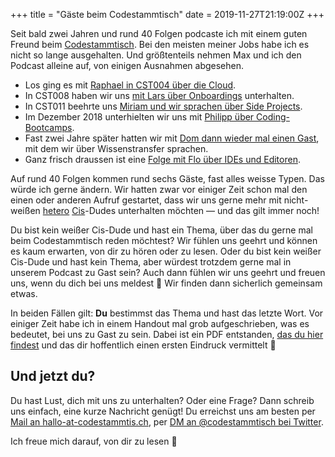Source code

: +++
title = "Gäste beim Codestammtisch"
date = 2019-11-27T21:19:00Z
+++


Seit bald zwei Jahren und rund 40 Folgen podcaste ich mit einem guten Freund beim [Codestammtisch](https://codestammtis.ch). Bei den meisten meiner Jobs habe ich es nicht so lange ausgehalten. Und größtenteils nehmen Max und ich den Podcast alleine auf, von einigen Ausnahmen abgesehen.

- Los ging es mit [Raphael in CST004 über die Cloud](https://codestammtis.ch/2018/01/19/cst004-heiter-bis-wolkig/).
- In CST008 haben wir uns [mit Lars über Onboardings](https://codestammtis.ch/2018/07/09/cst008-onboarding/) unterhalten.
- In CST011 beehrte uns [Miriam und wir sprachen über Side Projects](https://codestammtis.ch/2018/09/17/cst011-side-projects/).
- Im Dezember 2018 unterhielten wir uns mit [Philipp über Coding-Bootcamps](https://codestammtis.ch/2018/12/10/cst017-bootcamp-aus-anbietersicht/).
- Fast zwei Jahre später hatten wir mit [Dom dann wieder mal einen Gast](https://codestammtis.ch/2019/07/15/cst032-wissenstransfer-mit-dom/), mit dem wir über Wissenstransfer sprachen.
- Ganz frisch draussen ist eine [Folge mit Flo über IDEs und Editoren](https://codestammtis.ch/2019/11/04/cst037-entwickeln-mit-ides-und-editoren/).

Auf rund 40 Folgen kommen rund sechs Gäste, fast alles weisse Typen. Das würde ich gerne ändern. Wir hatten zwar vor einiger Zeit schon mal den einen oder anderen Aufruf gestartet, dass wir uns gerne mehr mit nicht-weißen [hetero](https://queer-lexikon.net/2017/06/15/heterosexualitaet/) [Cis](https://queer-lexikon.net/2017/06/15/cis/)-Dudes unterhalten möchten — und das gilt immer noch!

Du bist kein weißer Cis-Dude und hast ein Thema, über das du gerne mal beim Codestammtisch reden möchtest? Wir fühlen uns geehrt und können es kaum erwarten, von dir zu hören oder zu lesen. Oder du bist kein weißer Cis-Dude und hast kein Thema, aber würdest trotzdem gerne mal in unserem Podcast zu Gast sein? Auch dann fühlen wir uns geehrt und freuen uns, wenn du dich bei uns meldest 🙂 Wir finden dann sicherlich gemeinsam etwas.

In beiden Fällen gilt: **Du** bestimmst das Thema und hast das letzte Wort. Vor einiger Zeit habe ich in einem Handout mal grob aufgeschrieben, was es bedeutet, bei uns zu Gast zu sein. Dabei ist ein PDF entstanden, [das du hier findest](/2019/gaeste-beim-codestammtisch/Handout_Gast.pdf) und das dir hoffentlich einen ersten Eindruck vermittelt 🙂
## Und jetzt du?
Du hast Lust, dich mit uns zu unterhalten? Oder eine Frage? Dann schreib uns einfach, eine kurze Nachricht genügt! Du erreichst uns am besten per [Mail an hallo-at-codestammtis.ch](mailto:hallo@codestammtis.ch), per [DM an @codestammtisch bei Twitter](https://twitter.com/Codestammtisch).

Ich freue mich darauf, von dir zu lesen 🙂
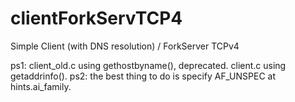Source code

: # clientForkServTCP4
Simple Client (with DNS resolution) / ForkServer TCPv4<br>

ps1: client_old.c using gethostbyname(), deprecated. client.c using getaddrinfo().<bp>
ps2: the best thing to do is specify AF_UNSPEC at hints.ai_family.
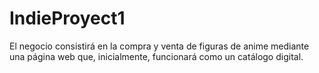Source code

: # IndieProyect1
El negocio consistirá en la compra y venta de figuras de anime mediante una página web que, inicialmente, funcionará como un catálogo digital.
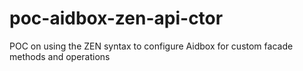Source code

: # poc-aidbox-zen-api-ctor
POC on using the ZEN syntax to configure Aidbox for custom facade methods and operations
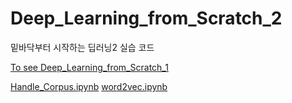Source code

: # Deep_Learning_from_Scratch_2
밑바닥부터 시작하는 딥러닝2 실습 코드

[To see Deep_Learning_from_Scratch_1](https://github.com/J-TKim/Deep_Learning_from_Scratch_1)

[Handle_Corpus.ipynb](https://github.com/J-TKim/Deep_Learning_from_Scratch_2/blob/main/Ch2/Handle_Corpus.ipynb)
[word2vec.ipynb](https://github.com/J-TKim/Deep_Learning_from_Scratch_2/blob/main/Ch3/word2vec.ipynb)

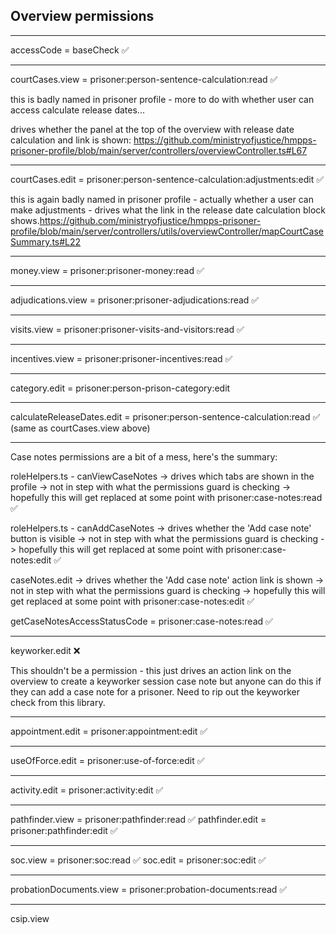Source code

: ## Overview permissions

---
accessCode = baseCheck ✅

---
courtCases.view = prisoner:person-sentence-calculation:read ✅

this is badly named in prisoner profile - more to do with whether user can access calculate release dates...

drives whether the panel at the top of the overview with release date calculation and link is
shown:  https://github.com/ministryofjustice/hmpps-prisoner-profile/blob/main/server/controllers/overviewController.ts#L67

---
courtCases.edit = prisoner:person-sentence-calculation:adjustments:edit ✅

this is again badly named in prisoner profile - actually whether a user can make adjustments - drives what the link
in the release date calculation block
shows.https://github.com/ministryofjustice/hmpps-prisoner-profile/blob/main/server/controllers/utils/overviewController/mapCourtCaseSummary.ts#L22

---

money.view = prisoner:prisoner-money:read ✅

---

adjudications.view = prisoner:prisoner-adjudications:read ✅

---

visits.view = prisoner:prisoner-visits-and-visitors:read ✅

---

incentives.view = prisoner:prisoner-incentives:read ✅

---

category.edit = prisoner:person-prison-category:edit

---

calculateReleaseDates.edit = prisoner:person-sentence-calculation:read ✅ (same as courtCases.view above)

---

Case notes permissions are a bit of a mess, here's the summary:

roleHelpers.ts - canViewCaseNotes
-> drives which tabs are shown in the profile
-> not in step with what the permissions guard is checking
-> hopefully this will get replaced at some point with prisoner:case-notes:read ✅

roleHelpers.ts - canAddCaseNotes
-> drives whether the 'Add case note' button is visible
-> not in step with what the permissions guard is checking
-> hopefully this will get replaced at some point with prisoner:case-notes:edit ✅

caseNotes.edit
-> drives whether the 'Add case note' action link is shown
-> not in step with what the permissions guard is checking
-> hopefully this will get replaced at some point with prisoner:case-notes:edit ✅

getCaseNotesAccessStatusCode = prisoner:case-notes:read ✅

---

keyworker.edit ❌

This shouldn't be a permission - this just drives an action link on the overview to create a keyworker session case note
but anyone can do this if they can add a case note for a prisoner. Need to rip out the keyworker check from this
library.

---

appointment.edit = prisoner:appointment:edit ✅

---

useOfForce.edit = prisoner:use-of-force:edit ✅

---

activity.edit = prisoner:activity:edit ✅

---

pathfinder.view = prisoner:pathfinder:read ✅
pathfinder.edit = prisoner:pathfinder:edit ✅

---

soc.view = prisoner:soc:read ✅
soc.edit = prisoner:soc:edit ✅

---

probationDocuments.view = prisoner:probation-documents:read ✅

---

csip.view
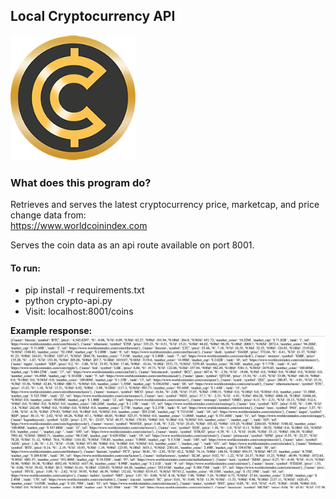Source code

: Local Cryptocurrency API
---

<img style='width: 200px' src='./static/coin.png'/>

### What does this program do?
Retrieves and serves the latest cryptocurrency price, marketcap, and price change data from:<br/><a href='https://www.worldcoinindex.com'>https://www.worldcoinindex.com</a>
 
Serves the coin data as an api route available on port 8001.

#### To run:
* pip install -r requirements.txt
* python crypto-api.py
* Visit: localhost:8001/coins

<b>Example response:</b><br/>
<img style='width: 600px; margin: 0 auto' src="./static/response.png"/>

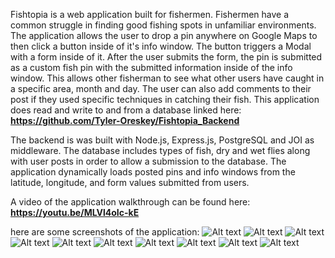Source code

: 
Fishtopia is a web application built for fishermen. Fishermen have a common struggle in finding good fishing spots in unfamiliar environments. The application allows the user to drop a pin anywhere on Google Maps to then click a button inside of it's info window. The button triggers a Modal with a form inside of it. After the user submits the form, the pin is submitted as a custom fish pin with the submitted information inside of the info window. This allows other fisherman to see what other users have caught in a specific area, month and day. The user can also add comments to their post if they used specific techniques in catching their fish. This application does read and write to and from a database linked here: 
**https://github.com/Tyler-Oreskey/Fishtopia_Backend**

The backend is was built with Node.js, Express.js, PostgreSQL and JOI as middleware. The database includes types of fish, dry and wet flies along with user posts in order to allow a submission to the database. The application dynamically loads posted pins and info windows from the latitude, longitude, and form values submitted from users.

A video of the application walkthrough can be found here: **https://youtu.be/MLVl4oIc-kE**

here are some screenshots of the application:
![Alt text](https://imgur.com/lIWmKkt "Login Page")
![Alt text](https://imgur.com/fNSvFBs "Home Page")
![Alt text](https://imgur.com/V4m3adC "Maps Page")
![Alt text](https://imgur.com/aPIGZn4 "Searching Location")
![Alt text](https://imgur.com/gfFQdnp "Dragging the pin")
![Alt text](https://imgur.com/qWIu60y "Clicking the post button")
![Alt text](https://imgur.com/CH09Z5G "Form")
![Alt text](https://imgur.com/SCduAGu "Form Submission")
![Alt text](https://imgur.com/81ZC087 "Submitted form is now a fish pin")
![Alt text](https://imgur.com/Sipxe0d "Submitted form elements inside the info window")
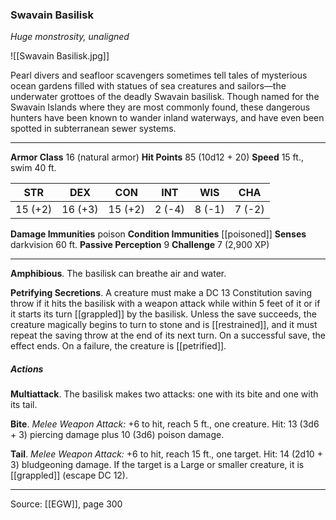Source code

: ### Swavain Basilisk
_Huge monstrosity, unaligned_

![[Swavain Basilisk.jpg]]

Pearl divers and seafloor scavengers sometimes tell tales of mysterious ocean gardens filled with statues of sea creatures and sailors—the underwater grottoes of the deadly Swavain basilisk. Though named for the Swavain Islands where they are most commonly found, these dangerous hunters have been known to wander inland waterways, and have even been spotted in subterranean sewer systems.




---

**Armor Class** 16 (natural armor)
**Hit Points** 85 (10d12 + 20)
**Speed** 15 ft., swim 40 ft.

| STR     | DEX     | CON     | INT     | WIS     | CHA     |
|---------|---------|---------|---------|---------|---------|
| 15 (+2) | 16 (+3) | 15 (+2) | 2 (-4) | 8 (-1) | 7 (-2) |

**Damage Immunities** poison
**Condition Immunities** [[poisoned]]
**Senses** darkvision 60 ft.
**Passive Perception** 9
**Challenge** 7 (2,900 XP)

---

**Amphibious**. The basilisk can breathe air and water.

**Petrifying Secretions**. A creature must make a DC 13 Constitution saving throw if it hits the basilisk with a weapon attack while within 5 feet of it or if it starts its turn [[grappled]] by the basilisk. Unless the save succeeds, the creature magically begins to turn to stone and is [[restrained]], and it must repeat the saving throw at the end of its next turn. On a successful save, the effect ends. On a failure, the creature is [[petrified]].

##### Actions
**Multiattack**. The basilisk makes two attacks: one with its bite and one with its tail.

**Bite**. _Melee Weapon Attack:_ +6 to hit, reach 5 ft., one creature. Hit: 13 (3d6 + 3) piercing damage plus 10 (3d6) poison damage.

**Tail**. _Melee Weapon Attack:_ +6 to hit, reach 15 ft., one target. Hit: 14 (2d10 + 3) bludgeoning damage. If the target is a Large or smaller creature, it is [[grappled]] (escape DC 12).


---

Source: [[EGW]], page 300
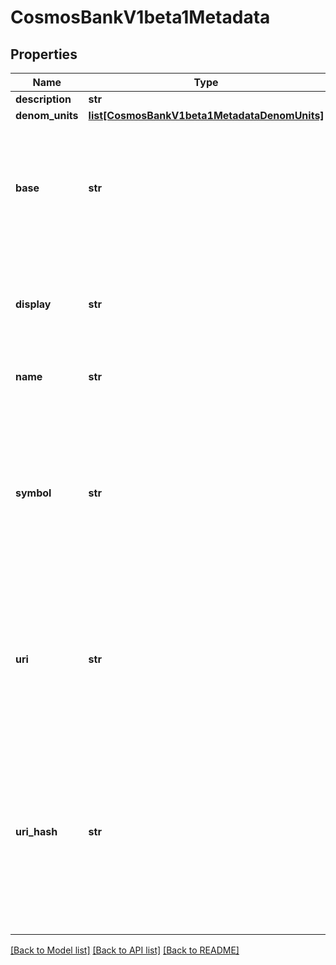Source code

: # CosmosBankV1beta1Metadata

## Properties
Name | Type | Description | Notes
------------ | ------------- | ------------- | -------------
**description** | **str** |  | [optional] 
**denom_units** | [**list[CosmosBankV1beta1MetadataDenomUnits]**](CosmosBankV1beta1MetadataDenomUnits.md) |  | [optional] 
**base** | **str** | base represents the base denom (should be the DenomUnit with exponent &#x3D; 0). | [optional] 
**display** | **str** | display indicates the suggested denom that should be displayed in clients. | [optional] 
**name** | **str** | Since: cosmos-sdk 0.43 | [optional] 
**symbol** | **str** | symbol is the token symbol usually shown on exchanges (eg: ATOM). This can be the same as the display.  Since: cosmos-sdk 0.43 | [optional] 
**uri** | **str** | URI to a document (on or off-chain) that contains additional information. Optional.  Since: cosmos-sdk 0.46 | [optional] 
**uri_hash** | **str** | URIHash is a sha256 hash of a document pointed by URI. It&#x27;s used to verify that the document didn&#x27;t change. Optional.  Since: cosmos-sdk 0.46 | [optional] 

[[Back to Model list]](../README.md#documentation-for-models) [[Back to API list]](../README.md#documentation-for-api-endpoints) [[Back to README]](../README.md)

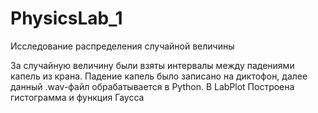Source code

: # PhysicsLab_1
Исследование распределения случайной величины

За случайную величину были взяты интервалы между падениями капель из крана.
Падение капель было записано на диктофон, далее данный .wav-файл обрабатывается в Python.
В LabPlot Построена гистограмма и функция Гаусса
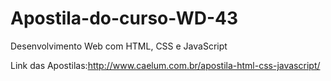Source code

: Apostila-do-curso-WD-43
=======================

Desenvolvimento Web com HTML, CSS e JavaScript

Link das Apostilas:http://www.caelum.com.br/apostila-html-css-javascript/
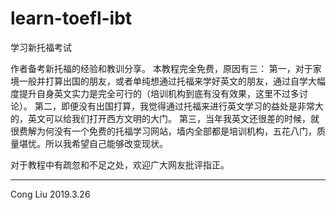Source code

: # learn-toefl-ibt
学习新托福考试

作者备考新托福的经验和教训分享。
本教程完全免费，原因有三：
第一，对于家境一般并打算出国的朋友，或者单纯想通过托福来学好英文的朋友，通过自学大幅度提升自身英文实力是完全可行的（培训机构到底有没有效果，这里不过多讨论）。
第二，即便没有出国打算，我觉得通过托福来进行英文学习的益处是非常大的，英文可以给我们打开西方文明的大门。
第三，当年我英文还很差的时候，就很费解为何没有一个免费的托福学习网站，墙内全部都是培训机构，五花八门，质量堪忧。所以我希望自己能够改变现状。

对于教程中有疏忽和不足之处，欢迎广大网友批评指正。

--------
Cong Liu
2019.3.26
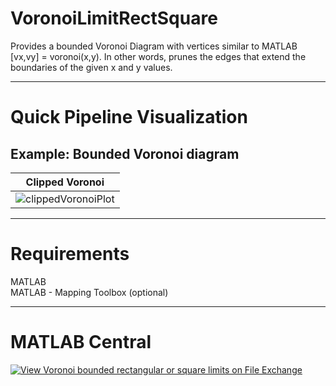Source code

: # VoronoiLimitRectSquare
Provides a bounded Voronoi Diagram with vertices similar to MATLAB [vx,vy] = voronoi(x,y). In other words, prunes the edges that extend the boundaries of the given x and y values.

-----

# Quick Pipeline Visualization
## Example: Bounded Voronoi diagram
| Clipped Voronoi |
| ------------- |
| ![clippedVoronoiPlot](https://user-images.githubusercontent.com/28588878/153004980-5c606b90-82ab-47c3-9241-30b4d0a5bc90.png) |

-----

# Requirements
MATLAB <br />
MATLAB - Mapping Toolbox (optional)

-----

# MATLAB Central
[![View Voronoi bounded rectangular or square limits on File Exchange](https://www.mathworks.com/matlabcentral/images/matlab-file-exchange.svg)](https://www.mathworks.com/matlabcentral/fileexchange/106380-voronoi-bounded-rectangular-or-square-limits)



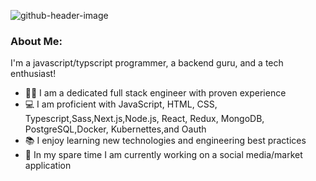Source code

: ![github-header-image](https://github.com/kmarrow1/kmarrow1/assets/102380392/5adfe4bd-6f6a-4745-991c-f55ff1f94a0d)



### About Me:

I'm a javascript/typscript programmer, a backend guru, and a tech enthusiast!

- 👩‍💻  I am a dedicated full stack engineer with proven experience
- 💻 I am proficient with JavaScript, HTML, CSS, Typescript,Sass,Next.js,Node.js, React, Redux, MongoDB, PostgreSQL,Docker, Kubernettes,and Oauth
- 📚 I enjoy learning new technologies and engineering best practices
- 🔭 In my spare time I am currently working on a social media/market application




</a>


<!--
**kmarrow1/kmarrow1** is a ✨ _special_ ✨ repository because its `README.md` (this file) appears on your GitHub profile.

Here are some ideas to get you started:

- 🔭 I’m currently working on ...
- 🌱 I’m currently learning ...
- 👯 I’m looking to collaborate on ...
- 🤔 I’m looking for help with ...
- 💬 Ask me about ...
- 📫 How to reach me: ...
- 😄 Pronouns: ...
- ⚡ Fun fact: ...

### :fire: My Stats :

 [![GitHub Streak](http://github-readme-streak-stats.herokuapp.com?user=kmarrow1)](https://git.io/streak-stats)

-->
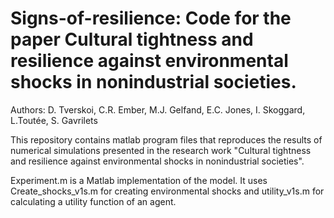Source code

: # Signs-of-resilience: Code for the paper Cultural tightness and resilience against environmental shocks in nonindustrial societies. 
Authors: D. Tverskoi, C.R. Ember, M.J. Gelfand, E.C. Jones, I. Skoggard, L.Toutée, S. Gavrilets

This repository contains matlab program files that reproduces the results of numerical simulations presented in the research work "Cultural tightness and resilience against environmental shocks in nonindustrial societies".

Experiment.m is a Matlab implementation of the model. It uses Create_shocks_v1s.m for creating environmental shocks and utility_v1s.m for calculating a utility function of an agent.
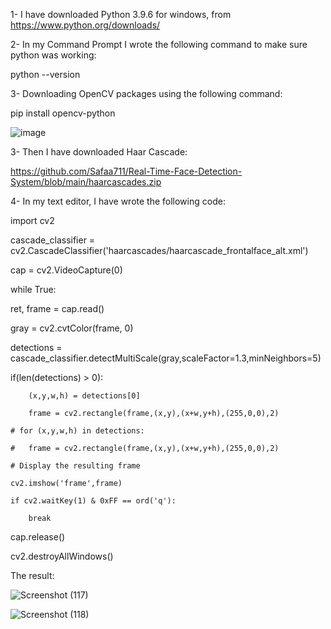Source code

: 1- I have downloaded Python 3.9.6 for windows, from https://www.python.org/downloads/

2- In my Command Prompt I wrote the following command to make sure python was working:

python --version 

3- Downloading OpenCV packages using the following command:

pip install opencv-python

![image](https://user-images.githubusercontent.com/85526390/128372318-fdf27c0f-4d25-4907-ab74-33f808660fe5.png)

3- Then I have downloaded Haar Cascade:

https://github.com/Safaa711/Real-Time-Face-Detection-System/blob/main/haarcascades.zip

4- In my text editor, I have wrote the following code: 

import cv2

cascade_classifier = cv2.CascadeClassifier('haarcascades/haarcascade_frontalface_alt.xml')

cap = cv2.VideoCapture(0)

while True:
   
   ret, frame = cap.read()
  
  gray = cv2.cvtColor(frame, 0)
   
   detections = cascade_classifier.detectMultiScale(gray,scaleFactor=1.3,minNeighbors=5)
  
  if(len(detections) > 0):
    
        (x,y,w,h) = detections[0]
        
        frame = cv2.rectangle(frame,(x,y),(x+w,y+h),(255,0,0),2)

    # for (x,y,w,h) in detections:
    
    # 	frame = cv2.rectangle(frame,(x,y),(x+w,y+h),(255,0,0),2)

    # Display the resulting frame
    
    cv2.imshow('frame',frame)
    
    if cv2.waitKey(1) & 0xFF == ord('q'):
    
        break
        
cap.release()

cv2.destroyAllWindows()

The result:

![Screenshot (117)](https://user-images.githubusercontent.com/85526390/128439288-6ad7833f-c0a9-4b77-9baa-1af01fa6d767.png)

![Screenshot (118)](https://user-images.githubusercontent.com/85526390/128439316-23d409fa-2c9b-465b-8046-b84af0c432e8.png)











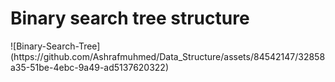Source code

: <h1>Binary search tree structure</h1>
![Binary-Search-Tree](https://github.com/Ashrafmuhmed/Data_Structure/assets/84542147/32858a35-51be-4ebc-9a49-ad5137620322)
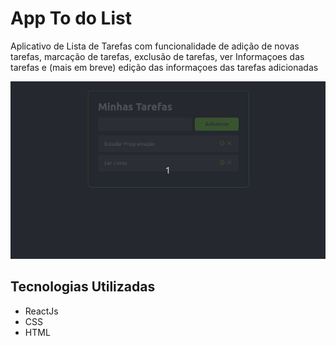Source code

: # App To do List

Aplicativo de Lista de Tarefas com funcionalidade de adição de novas tarefas, marcação de tarefas, exclusão de tarefas, ver Informaçoes das tarefas e (mais em breve) edição das informaçoes das tarefas adicionadas

<p>
  <img src="/assets/ForReadme/app.gif"/>
</p>

## Tecnologias Utilizadas
+ ReactJs
+ CSS
+ HTML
━━━━━━━━━━
* Exercise instructions *
Nothing but the lines from the first line of the data through the line with "Du bist kein weißer Cis-Dude und hast ein" belongs in the answer, copied exactly and without pictures.

* Solution below *
Source code

: +++
title = "Gäste beim Codestammtisch"
date = 2019-11-27T21:19:00Z
+++


Seit bald zwei Jahren und rund 40 Folgen podcaste ich mit einem guten Freund beim [Codestammtisch](https://codestammtis.ch). Bei den meisten meiner Jobs habe ich es nicht so lange ausgehalten. Und größtenteils nehmen Max und ich den Podcast alleine auf, von einigen Ausnahmen abgesehen.

- Los ging es mit [Raphael in CST004 über die Cloud](https://codestammtis.ch/2018/01/19/cst004-heiter-bis-wolkig/).
- In CST008 haben wir uns [mit Lars über Onboardings](https://codestammtis.ch/2018/07/09/cst008-onboarding/) unterhalten.
- In CST011 beehrte uns [Miriam und wir sprachen über Side Projects](https://codestammtis.ch/2018/09/17/cst011-side-projects/).
- Im Dezember 2018 unterhielten wir uns mit [Philipp über Coding-Bootcamps](https://codestammtis.ch/2018/12/10/cst017-bootcamp-aus-anbietersicht/).
- Fast zwei Jahre später hatten wir mit [Dom dann wieder mal einen Gast](https://codestammtis.ch/2019/07/15/cst032-wissenstransfer-mit-dom/), mit dem wir über Wissenstransfer sprachen.
- Ganz frisch draussen ist eine [Folge mit Flo über IDEs und Editoren](https://codestammtis.ch/2019/11/04/cst037-entwickeln-mit-ides-und-editoren/).

Auf rund 40 Folgen kommen rund sechs Gäste, fast alles weisse Typen. Das würde ich gerne ändern. Wir hatten zwar vor einiger Zeit schon mal den einen oder anderen Aufruf gestartet, dass wir uns gerne mehr mit nicht-weißen [hetero](https://queer-lexikon.net/2017/06/15/heterosexualitaet/) [Cis](https://queer-lexikon.net/2017/06/15/cis/)-Dudes unterhalten möchten — und das gilt immer noch!

Du bist kein weißer Cis-Dude und hast ein Thema, über das du gerne mal beim Codestammtisch reden möchtest? Wir fühlen uns geehrt und können es kaum erwarten, von dir zu hören oder zu lesen. Oder du bist kein weißer Cis-Dude und hast kein Thema, aber würdest trotzdem gerne mal in unserem Podcast zu Gast sein? Auch dann fühlen wir uns geehrt und freuen uns, wenn du dich bei uns meldest 🙂 Wir finden dann sicherlich gemeinsam etwas.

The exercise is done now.